Hypoxia-inducible lipid droplet-associated induces DGAT1 and promotes lipid storage in hepatocytes.

Abstract The storage of lipids in cells is determined by the balance between triglyceride synthesis and degradation. The rate-limiting step in triglyceride synthesis is catalyzed by diacylglycerol acyltransferases (DGAT). Here we find that the lipid droplet-associated protein HILPDA physically interacts with DGAT1 and increases DGAT activity. Deficiency of HILPDA in liver cells significantly reduced lipid storage in vitro and in vivo. Fluorescence microscopy showed that HILPDA partly colocalizes with LD and with the endoplasmic reticulum, is especially abundant in perinuclear areas, and mainly associates with newly added fatty acids. Real-time fluorescence live-cell imaging further revealed that HILPDA preferentially localizes to LD that are being remodelled.
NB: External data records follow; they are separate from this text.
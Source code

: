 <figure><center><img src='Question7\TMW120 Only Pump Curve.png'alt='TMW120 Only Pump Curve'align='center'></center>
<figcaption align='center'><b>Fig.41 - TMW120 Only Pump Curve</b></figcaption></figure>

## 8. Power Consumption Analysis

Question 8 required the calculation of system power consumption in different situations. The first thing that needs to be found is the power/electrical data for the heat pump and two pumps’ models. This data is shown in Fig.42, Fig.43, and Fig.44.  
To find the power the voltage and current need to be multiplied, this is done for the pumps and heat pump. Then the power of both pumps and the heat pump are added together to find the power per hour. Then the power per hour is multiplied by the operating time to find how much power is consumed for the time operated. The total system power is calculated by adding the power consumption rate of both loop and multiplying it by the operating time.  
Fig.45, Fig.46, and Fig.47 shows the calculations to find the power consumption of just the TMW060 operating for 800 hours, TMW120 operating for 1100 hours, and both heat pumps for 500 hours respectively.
Overexpression of HILPDA in liver cells increased DGAT activity and DGAT1 protein levels, concurrent with increased lipid storage. Confocal microscopy coupled to Forster resonance energy transfer-fluorescence lifetime imaging microscopy analysis demonstrated that HILPDA physically interacts with DGAT1 in living liver cells. The stimulatory effect of HILPDA on lipid storage via DGAT1 was corroborated in adipocytes. Our findings suggest a novel regulatory mechanism by which fatty acids promote triglyceride synthesis and storage.